§ **TASK**:
Copies of all lines that contain "XSAVE" are needed; take them from the data below.

# # # # # # #

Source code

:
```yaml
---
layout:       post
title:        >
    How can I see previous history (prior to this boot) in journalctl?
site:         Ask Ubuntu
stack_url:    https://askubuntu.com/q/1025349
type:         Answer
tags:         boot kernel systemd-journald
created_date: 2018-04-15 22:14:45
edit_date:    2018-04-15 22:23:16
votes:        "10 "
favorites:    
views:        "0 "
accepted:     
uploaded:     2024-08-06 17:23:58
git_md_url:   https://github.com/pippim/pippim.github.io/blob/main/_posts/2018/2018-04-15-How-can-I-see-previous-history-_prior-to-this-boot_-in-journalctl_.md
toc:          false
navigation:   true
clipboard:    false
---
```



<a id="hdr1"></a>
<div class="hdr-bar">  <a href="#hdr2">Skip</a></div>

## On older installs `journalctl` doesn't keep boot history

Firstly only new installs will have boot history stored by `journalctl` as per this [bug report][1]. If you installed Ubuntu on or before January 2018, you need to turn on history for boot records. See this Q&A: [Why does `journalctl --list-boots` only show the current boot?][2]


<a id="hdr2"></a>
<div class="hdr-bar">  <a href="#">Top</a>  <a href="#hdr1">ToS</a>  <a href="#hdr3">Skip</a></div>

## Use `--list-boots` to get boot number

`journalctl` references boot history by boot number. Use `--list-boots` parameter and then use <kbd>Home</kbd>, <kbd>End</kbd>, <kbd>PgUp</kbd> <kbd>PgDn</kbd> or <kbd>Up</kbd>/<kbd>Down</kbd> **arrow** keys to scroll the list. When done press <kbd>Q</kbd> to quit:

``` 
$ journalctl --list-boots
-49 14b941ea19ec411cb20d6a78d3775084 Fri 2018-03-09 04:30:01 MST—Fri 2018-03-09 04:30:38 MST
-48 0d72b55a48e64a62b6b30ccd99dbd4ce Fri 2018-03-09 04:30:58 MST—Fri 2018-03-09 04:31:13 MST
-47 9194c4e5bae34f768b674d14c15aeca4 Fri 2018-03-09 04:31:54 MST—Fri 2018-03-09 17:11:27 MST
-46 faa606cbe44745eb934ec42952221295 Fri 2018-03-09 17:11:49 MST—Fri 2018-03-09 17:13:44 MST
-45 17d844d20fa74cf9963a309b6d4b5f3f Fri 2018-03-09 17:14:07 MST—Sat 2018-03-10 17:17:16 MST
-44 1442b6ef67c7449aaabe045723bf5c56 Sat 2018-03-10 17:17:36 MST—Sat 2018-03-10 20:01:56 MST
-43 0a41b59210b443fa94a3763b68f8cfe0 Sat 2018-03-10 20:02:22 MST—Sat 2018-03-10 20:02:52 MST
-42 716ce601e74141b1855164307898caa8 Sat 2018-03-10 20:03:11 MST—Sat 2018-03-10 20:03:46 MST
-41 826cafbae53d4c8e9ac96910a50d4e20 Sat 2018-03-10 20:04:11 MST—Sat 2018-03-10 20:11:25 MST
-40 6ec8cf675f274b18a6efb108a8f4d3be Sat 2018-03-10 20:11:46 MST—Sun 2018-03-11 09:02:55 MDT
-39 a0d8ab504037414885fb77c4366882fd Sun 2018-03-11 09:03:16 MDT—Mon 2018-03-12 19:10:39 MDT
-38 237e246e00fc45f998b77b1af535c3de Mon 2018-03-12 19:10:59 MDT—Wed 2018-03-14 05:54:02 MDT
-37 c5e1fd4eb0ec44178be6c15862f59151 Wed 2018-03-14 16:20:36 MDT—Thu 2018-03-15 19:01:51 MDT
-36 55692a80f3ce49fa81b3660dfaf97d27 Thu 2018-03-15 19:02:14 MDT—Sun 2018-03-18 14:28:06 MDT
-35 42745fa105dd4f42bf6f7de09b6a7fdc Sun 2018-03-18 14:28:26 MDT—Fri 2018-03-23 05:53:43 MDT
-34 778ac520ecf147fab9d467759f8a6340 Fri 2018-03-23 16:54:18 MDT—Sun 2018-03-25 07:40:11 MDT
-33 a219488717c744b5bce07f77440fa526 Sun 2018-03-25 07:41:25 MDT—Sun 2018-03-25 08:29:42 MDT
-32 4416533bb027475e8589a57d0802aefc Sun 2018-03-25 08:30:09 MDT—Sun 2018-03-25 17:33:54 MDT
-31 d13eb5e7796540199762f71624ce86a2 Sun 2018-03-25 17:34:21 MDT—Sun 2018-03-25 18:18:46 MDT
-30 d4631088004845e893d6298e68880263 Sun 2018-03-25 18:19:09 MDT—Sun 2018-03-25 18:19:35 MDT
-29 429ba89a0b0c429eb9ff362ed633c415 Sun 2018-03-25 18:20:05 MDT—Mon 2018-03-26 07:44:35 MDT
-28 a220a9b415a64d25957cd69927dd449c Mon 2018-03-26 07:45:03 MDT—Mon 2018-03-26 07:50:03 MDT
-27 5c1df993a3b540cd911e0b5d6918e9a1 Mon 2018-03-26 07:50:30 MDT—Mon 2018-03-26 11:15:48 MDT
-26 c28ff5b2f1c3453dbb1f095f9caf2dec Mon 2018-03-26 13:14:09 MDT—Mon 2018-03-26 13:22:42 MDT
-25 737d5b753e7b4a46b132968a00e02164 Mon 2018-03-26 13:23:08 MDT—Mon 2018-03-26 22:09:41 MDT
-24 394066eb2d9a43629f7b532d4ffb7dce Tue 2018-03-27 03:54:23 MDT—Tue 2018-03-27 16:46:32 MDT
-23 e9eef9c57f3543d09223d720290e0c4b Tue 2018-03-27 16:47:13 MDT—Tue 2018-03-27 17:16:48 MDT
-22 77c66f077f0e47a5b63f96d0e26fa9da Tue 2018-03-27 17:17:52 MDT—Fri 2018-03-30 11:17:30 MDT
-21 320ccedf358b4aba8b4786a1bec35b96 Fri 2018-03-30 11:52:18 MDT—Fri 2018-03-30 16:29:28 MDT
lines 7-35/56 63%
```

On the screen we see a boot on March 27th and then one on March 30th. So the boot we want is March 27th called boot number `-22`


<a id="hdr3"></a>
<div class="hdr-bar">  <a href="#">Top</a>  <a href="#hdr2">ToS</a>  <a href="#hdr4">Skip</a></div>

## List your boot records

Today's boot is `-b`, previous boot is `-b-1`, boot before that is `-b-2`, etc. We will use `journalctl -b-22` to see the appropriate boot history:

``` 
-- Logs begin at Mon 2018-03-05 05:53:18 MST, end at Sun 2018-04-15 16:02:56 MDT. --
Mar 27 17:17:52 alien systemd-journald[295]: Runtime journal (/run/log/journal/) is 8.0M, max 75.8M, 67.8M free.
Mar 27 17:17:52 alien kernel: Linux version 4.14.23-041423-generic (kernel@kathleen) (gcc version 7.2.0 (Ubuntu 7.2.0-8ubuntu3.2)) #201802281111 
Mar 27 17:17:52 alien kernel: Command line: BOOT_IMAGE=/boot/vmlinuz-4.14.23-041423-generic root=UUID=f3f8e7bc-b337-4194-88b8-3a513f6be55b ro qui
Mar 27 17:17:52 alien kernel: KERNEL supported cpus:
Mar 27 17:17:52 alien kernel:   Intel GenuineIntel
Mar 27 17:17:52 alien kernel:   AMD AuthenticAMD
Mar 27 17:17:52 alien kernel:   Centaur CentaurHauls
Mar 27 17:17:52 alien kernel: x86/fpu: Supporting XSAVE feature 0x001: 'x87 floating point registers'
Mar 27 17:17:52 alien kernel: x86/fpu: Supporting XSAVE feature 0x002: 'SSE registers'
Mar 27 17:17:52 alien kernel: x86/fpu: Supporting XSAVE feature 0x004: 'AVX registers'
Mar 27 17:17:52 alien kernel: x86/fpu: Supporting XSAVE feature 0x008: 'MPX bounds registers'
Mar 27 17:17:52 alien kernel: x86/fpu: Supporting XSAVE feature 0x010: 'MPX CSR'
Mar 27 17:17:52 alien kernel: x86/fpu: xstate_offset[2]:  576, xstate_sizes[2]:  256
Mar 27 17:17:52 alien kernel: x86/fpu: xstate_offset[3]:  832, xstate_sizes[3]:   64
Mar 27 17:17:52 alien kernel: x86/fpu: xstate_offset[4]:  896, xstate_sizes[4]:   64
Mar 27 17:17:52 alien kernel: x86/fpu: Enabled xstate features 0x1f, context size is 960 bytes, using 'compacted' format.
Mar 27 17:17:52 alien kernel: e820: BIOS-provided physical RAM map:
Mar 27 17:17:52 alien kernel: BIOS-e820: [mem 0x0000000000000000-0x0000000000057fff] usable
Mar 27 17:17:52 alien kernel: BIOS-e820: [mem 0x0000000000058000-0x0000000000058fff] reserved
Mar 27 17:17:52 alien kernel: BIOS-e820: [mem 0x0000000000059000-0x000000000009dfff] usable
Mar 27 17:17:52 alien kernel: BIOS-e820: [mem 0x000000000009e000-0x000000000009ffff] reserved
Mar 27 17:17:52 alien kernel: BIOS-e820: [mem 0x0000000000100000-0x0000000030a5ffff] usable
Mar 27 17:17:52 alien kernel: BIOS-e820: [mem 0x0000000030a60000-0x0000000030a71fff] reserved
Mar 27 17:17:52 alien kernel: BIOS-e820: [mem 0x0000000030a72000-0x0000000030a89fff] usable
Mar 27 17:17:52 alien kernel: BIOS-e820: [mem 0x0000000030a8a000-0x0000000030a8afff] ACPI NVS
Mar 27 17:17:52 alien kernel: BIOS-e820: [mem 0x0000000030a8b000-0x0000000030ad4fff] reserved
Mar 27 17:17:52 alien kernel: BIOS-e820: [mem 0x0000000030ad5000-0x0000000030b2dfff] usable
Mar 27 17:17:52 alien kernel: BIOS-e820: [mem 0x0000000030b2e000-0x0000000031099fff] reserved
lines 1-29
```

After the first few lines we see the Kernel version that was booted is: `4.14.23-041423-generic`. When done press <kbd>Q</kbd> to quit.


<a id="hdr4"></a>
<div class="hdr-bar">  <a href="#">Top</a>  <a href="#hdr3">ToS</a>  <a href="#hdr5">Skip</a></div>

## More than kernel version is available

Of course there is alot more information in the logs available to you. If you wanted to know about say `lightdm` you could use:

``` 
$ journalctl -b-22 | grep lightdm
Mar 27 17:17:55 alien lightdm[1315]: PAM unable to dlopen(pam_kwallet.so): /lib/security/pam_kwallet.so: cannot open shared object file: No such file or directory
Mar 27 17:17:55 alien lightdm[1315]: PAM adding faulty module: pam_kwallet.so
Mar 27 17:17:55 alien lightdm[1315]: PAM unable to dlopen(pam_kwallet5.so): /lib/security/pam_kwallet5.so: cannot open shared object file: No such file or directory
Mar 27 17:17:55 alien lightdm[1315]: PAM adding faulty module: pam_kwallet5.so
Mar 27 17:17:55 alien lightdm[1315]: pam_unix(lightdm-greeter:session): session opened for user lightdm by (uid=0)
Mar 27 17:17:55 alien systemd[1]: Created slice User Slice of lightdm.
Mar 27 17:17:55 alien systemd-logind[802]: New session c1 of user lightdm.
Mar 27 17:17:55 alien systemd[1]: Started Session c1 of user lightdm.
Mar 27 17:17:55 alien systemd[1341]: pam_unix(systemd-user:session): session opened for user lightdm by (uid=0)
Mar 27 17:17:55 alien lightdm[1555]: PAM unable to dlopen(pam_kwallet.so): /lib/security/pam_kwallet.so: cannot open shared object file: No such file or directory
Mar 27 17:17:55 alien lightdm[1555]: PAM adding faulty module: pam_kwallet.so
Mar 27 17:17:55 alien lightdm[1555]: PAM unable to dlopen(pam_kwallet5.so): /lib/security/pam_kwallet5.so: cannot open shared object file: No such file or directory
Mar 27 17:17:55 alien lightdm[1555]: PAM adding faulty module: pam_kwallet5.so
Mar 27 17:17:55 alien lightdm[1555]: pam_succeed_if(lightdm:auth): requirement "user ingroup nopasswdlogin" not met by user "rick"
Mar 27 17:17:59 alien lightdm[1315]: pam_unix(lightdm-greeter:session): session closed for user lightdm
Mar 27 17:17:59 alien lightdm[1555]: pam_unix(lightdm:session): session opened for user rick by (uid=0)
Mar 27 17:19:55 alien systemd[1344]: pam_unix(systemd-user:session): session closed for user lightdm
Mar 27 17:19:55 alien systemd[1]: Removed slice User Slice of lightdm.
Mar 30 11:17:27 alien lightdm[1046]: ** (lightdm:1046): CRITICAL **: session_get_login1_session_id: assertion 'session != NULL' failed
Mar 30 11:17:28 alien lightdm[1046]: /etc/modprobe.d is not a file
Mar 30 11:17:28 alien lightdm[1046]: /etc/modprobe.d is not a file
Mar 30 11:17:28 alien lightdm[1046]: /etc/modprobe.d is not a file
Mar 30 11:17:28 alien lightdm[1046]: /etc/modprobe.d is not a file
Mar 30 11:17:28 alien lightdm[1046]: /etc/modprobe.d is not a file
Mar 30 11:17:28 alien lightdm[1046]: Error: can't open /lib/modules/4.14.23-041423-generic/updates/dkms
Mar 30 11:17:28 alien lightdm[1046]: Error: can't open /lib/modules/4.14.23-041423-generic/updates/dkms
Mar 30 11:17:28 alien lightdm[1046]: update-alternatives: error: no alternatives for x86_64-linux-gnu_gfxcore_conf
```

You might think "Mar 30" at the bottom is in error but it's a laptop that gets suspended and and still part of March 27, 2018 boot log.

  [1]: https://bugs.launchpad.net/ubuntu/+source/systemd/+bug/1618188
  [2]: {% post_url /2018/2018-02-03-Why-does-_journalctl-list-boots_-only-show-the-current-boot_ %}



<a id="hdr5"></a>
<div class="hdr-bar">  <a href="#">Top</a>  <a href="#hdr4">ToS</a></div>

# # # # # # #

§ **EXERCISE SOLUTION**:
Mar 27 17:17:52 alien kernel: x86/fpu: Supporting XSAVE feature 0x001: 'x87 floating point registers'
Mar 27 17:17:52 alien kernel: x86/fpu: Supporting XSAVE feature 0x002: 'SSE registers'
Mar 27 17:17:52 alien kernel: x86/fpu: Supporting XSAVE feature 0x004: 'AVX registers'
Mar 27 17:17:52 alien kernel: x86/fpu: Supporting XSAVE feature 0x008: 'MPX bounds registers'
Mar 27 17:17:52 alien kernel: x86/fpu: Supporting XSAVE feature 0x010: 'MPX CSR'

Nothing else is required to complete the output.